While reading through the material below, copy each line that holds the word "flickr".

----------

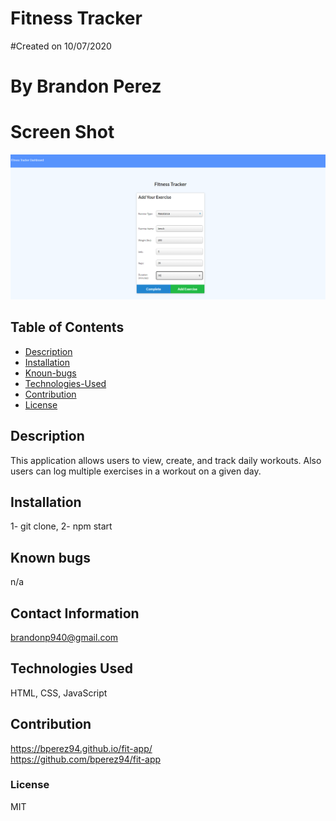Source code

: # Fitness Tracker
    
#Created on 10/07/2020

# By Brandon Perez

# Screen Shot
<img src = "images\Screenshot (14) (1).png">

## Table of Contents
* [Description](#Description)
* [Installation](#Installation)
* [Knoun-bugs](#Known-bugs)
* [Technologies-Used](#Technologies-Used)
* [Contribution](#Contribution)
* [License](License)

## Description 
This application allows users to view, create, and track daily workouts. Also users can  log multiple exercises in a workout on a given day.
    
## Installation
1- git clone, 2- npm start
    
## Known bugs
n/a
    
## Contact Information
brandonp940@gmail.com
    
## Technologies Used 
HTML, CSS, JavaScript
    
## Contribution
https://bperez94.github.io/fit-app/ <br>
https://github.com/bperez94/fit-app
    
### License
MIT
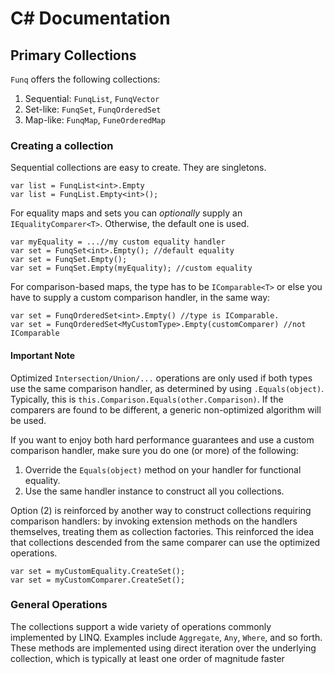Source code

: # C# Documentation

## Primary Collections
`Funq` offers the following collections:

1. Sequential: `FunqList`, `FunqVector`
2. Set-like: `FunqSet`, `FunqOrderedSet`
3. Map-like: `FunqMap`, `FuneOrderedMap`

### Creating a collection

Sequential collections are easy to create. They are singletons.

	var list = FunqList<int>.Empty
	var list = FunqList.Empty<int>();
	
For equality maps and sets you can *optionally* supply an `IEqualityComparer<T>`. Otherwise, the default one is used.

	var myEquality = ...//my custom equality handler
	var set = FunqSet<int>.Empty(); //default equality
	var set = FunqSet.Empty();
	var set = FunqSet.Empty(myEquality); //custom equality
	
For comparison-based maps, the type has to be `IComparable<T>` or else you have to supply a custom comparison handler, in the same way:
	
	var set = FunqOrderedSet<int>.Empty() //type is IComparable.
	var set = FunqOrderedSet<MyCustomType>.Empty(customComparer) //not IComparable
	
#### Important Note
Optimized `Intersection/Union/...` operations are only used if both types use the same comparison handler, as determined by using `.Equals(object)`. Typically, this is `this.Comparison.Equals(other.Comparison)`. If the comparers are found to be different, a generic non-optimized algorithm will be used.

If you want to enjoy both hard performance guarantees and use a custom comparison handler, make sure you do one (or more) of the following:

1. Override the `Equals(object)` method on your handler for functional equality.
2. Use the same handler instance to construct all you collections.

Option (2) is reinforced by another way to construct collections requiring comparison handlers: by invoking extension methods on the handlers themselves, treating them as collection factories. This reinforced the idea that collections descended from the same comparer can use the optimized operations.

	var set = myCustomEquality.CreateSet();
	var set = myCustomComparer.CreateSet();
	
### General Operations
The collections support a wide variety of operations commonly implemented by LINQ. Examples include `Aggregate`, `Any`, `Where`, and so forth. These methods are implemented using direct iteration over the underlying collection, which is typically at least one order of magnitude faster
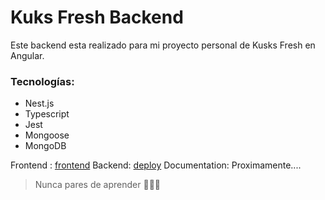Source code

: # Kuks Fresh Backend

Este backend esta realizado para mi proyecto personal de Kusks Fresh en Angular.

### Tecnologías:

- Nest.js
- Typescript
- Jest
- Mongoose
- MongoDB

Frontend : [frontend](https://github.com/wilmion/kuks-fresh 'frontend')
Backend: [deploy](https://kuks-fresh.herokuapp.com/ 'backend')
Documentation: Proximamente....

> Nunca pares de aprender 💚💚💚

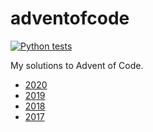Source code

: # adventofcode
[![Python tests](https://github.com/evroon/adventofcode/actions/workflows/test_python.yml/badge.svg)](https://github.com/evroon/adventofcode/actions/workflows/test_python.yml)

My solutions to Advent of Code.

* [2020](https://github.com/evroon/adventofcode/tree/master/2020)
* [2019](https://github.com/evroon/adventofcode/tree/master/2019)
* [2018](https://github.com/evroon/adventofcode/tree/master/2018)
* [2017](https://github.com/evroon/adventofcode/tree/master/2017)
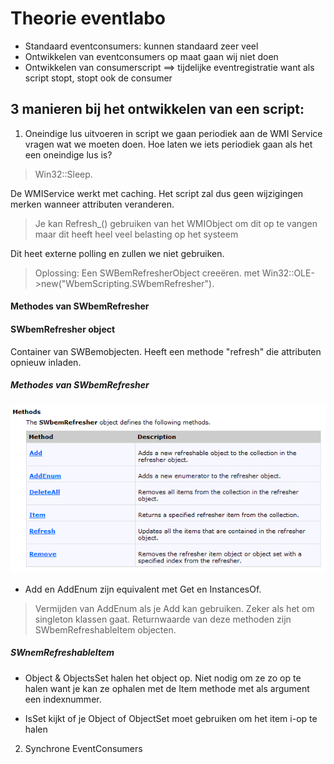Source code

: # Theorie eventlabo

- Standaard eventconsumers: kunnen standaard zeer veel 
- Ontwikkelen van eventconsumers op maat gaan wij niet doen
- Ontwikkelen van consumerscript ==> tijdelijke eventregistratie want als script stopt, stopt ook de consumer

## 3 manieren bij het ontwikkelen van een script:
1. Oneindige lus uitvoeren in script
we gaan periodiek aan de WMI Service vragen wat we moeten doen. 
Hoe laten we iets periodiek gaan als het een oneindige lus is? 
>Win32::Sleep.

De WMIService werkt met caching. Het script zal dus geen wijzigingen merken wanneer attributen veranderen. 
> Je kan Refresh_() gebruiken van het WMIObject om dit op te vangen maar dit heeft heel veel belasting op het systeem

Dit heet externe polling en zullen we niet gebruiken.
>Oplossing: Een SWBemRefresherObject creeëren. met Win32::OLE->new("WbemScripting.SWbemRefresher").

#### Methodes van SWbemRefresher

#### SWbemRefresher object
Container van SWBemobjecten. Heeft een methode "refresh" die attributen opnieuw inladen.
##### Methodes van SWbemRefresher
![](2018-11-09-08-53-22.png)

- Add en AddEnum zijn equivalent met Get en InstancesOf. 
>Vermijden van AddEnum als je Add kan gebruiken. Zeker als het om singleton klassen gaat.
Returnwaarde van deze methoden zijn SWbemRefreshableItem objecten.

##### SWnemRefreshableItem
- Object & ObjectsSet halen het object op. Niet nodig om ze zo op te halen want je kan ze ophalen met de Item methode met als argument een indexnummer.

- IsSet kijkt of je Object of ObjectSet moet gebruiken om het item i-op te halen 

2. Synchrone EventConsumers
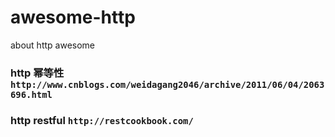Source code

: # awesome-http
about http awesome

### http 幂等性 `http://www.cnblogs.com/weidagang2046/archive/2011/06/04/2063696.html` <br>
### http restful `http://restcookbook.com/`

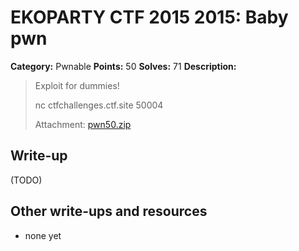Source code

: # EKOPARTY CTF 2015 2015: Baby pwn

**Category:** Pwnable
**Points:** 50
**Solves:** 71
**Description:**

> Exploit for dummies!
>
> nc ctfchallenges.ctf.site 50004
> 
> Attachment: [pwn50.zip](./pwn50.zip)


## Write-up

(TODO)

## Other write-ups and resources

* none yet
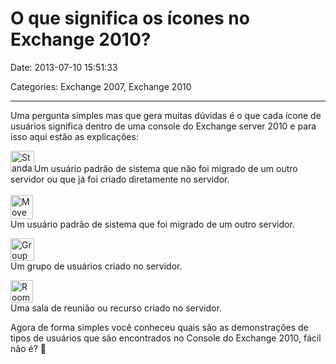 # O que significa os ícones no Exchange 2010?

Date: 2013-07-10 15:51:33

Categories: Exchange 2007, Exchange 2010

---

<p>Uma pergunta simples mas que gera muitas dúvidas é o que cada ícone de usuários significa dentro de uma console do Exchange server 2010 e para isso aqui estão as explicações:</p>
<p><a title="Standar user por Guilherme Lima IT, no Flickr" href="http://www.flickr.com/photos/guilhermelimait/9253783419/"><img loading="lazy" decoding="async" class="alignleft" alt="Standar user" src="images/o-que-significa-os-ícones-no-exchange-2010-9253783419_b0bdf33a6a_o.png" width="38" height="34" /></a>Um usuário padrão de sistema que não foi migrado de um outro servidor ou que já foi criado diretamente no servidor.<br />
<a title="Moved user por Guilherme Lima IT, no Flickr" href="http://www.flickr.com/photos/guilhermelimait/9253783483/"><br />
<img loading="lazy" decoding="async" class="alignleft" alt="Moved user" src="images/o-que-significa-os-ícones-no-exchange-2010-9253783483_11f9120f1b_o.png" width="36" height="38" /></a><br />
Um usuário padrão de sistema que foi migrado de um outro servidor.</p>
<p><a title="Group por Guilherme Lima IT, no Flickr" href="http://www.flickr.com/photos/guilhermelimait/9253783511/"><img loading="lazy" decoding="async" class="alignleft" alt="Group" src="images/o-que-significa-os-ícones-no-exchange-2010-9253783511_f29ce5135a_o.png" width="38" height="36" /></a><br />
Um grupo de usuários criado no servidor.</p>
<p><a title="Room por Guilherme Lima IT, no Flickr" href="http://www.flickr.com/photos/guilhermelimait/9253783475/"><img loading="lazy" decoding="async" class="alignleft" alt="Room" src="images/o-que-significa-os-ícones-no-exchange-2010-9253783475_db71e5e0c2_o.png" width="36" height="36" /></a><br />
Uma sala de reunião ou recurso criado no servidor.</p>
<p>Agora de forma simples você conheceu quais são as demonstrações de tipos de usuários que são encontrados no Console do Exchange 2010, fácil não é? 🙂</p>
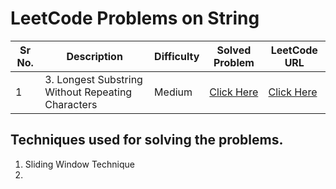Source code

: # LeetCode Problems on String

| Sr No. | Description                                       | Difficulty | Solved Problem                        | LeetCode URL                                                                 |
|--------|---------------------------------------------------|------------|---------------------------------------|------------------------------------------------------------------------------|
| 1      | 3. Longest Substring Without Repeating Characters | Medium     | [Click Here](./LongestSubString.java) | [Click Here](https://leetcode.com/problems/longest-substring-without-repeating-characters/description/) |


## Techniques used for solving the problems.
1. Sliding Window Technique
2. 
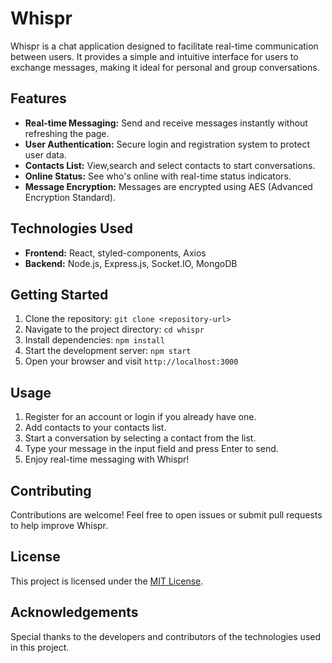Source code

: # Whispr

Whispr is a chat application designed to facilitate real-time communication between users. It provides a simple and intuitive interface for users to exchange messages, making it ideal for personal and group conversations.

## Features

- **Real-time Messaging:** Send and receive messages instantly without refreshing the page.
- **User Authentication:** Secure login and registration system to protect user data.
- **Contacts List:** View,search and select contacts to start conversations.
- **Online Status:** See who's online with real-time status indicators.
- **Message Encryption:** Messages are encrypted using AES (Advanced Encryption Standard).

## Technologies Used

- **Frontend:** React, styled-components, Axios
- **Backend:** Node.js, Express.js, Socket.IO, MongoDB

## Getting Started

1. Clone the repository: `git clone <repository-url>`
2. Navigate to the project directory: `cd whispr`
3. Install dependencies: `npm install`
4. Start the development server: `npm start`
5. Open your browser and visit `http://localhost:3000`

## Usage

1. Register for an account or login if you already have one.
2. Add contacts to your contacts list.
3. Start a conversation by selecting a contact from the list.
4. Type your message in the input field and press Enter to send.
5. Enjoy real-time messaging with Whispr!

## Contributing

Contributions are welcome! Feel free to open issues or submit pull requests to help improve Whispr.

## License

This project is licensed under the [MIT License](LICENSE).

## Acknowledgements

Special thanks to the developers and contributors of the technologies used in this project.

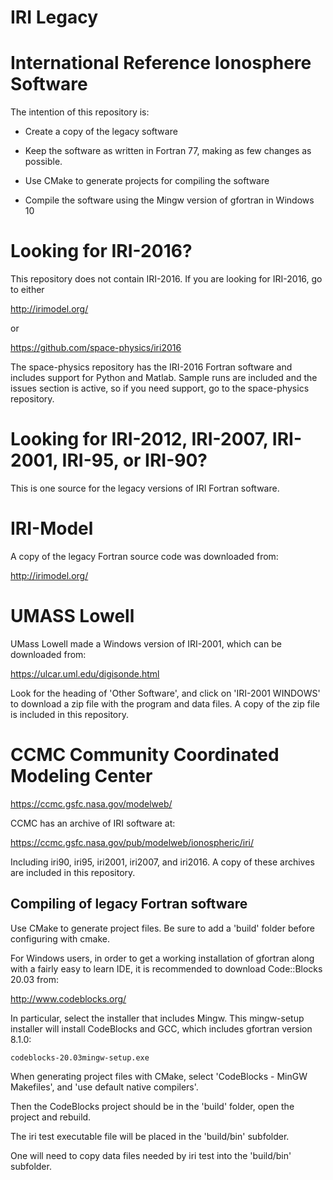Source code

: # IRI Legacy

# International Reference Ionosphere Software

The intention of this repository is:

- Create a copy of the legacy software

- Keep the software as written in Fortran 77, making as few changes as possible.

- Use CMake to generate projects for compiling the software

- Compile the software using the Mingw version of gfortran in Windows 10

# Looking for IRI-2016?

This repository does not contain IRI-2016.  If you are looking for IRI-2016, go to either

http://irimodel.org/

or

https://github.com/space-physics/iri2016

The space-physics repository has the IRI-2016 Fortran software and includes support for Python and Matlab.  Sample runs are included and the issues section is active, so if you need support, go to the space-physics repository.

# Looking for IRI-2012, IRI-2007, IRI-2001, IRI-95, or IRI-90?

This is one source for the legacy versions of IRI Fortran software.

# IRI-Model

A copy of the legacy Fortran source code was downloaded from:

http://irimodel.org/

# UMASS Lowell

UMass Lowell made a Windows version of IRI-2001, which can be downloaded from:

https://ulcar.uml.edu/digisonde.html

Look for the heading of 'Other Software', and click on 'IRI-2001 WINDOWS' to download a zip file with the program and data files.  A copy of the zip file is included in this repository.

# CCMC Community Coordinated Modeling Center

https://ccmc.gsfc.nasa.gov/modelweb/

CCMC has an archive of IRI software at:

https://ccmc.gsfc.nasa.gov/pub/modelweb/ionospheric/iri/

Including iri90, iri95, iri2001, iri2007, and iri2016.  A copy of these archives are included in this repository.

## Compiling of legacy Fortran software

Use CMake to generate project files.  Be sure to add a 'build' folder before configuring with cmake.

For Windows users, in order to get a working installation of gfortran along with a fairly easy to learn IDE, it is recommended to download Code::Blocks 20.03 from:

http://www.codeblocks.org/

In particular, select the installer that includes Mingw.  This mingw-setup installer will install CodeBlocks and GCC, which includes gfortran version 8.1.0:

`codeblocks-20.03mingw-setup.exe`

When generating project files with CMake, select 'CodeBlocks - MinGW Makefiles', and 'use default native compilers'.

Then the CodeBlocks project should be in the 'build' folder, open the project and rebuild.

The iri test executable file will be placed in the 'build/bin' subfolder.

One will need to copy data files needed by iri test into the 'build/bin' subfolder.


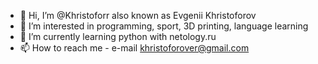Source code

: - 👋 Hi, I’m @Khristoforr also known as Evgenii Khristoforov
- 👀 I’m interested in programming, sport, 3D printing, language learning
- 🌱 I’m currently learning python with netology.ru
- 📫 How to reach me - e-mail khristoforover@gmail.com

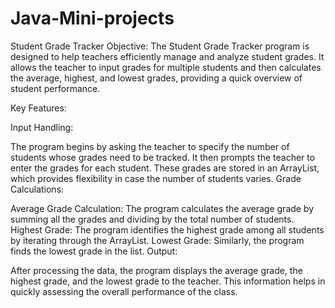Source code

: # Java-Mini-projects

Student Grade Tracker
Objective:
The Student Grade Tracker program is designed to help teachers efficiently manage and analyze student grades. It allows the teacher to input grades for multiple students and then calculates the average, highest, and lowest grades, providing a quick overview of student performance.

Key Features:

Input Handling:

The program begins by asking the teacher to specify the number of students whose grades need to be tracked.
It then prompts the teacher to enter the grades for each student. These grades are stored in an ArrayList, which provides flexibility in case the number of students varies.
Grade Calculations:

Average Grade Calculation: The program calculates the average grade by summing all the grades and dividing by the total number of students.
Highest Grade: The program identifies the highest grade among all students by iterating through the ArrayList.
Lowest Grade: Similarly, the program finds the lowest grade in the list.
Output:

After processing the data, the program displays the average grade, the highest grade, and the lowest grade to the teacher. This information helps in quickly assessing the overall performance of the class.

----------

=== SOLUTION FOR THIS TASK ===
<p><a title="Standar user por Guilherme Lima IT, no Flickr" href="http://www.flickr.com/photos/guilhermelimait/9253783419/"><img loading="lazy" decoding="async" class="alignleft" alt="Standar user" src="images/o-que-significa-os-ícones-no-exchange-2010-9253783419_b0bdf33a6a_o.png" width="38" height="34" /></a>Um usuário padrão de sistema que não foi migrado de um outro servidor ou que já foi criado diretamente no servidor.<br />
<a title="Moved user por Guilherme Lima IT, no Flickr" href="http://www.flickr.com/photos/guilhermelimait/9253783483/"><br />
<p><a title="Group por Guilherme Lima IT, no Flickr" href="http://www.flickr.com/photos/guilhermelimait/9253783511/"><img loading="lazy" decoding="async" class="alignleft" alt="Group" src="images/o-que-significa-os-ícones-no-exchange-2010-9253783511_f29ce5135a_o.png" width="38" height="36" /></a><br />
<p><a title="Room por Guilherme Lima IT, no Flickr" href="http://www.flickr.com/photos/guilhermelimait/9253783475/"><img loading="lazy" decoding="async" class="alignleft" alt="Room" src="images/o-que-significa-os-ícones-no-exchange-2010-9253783475_db71e5e0c2_o.png" width="36" height="36" /></a><br />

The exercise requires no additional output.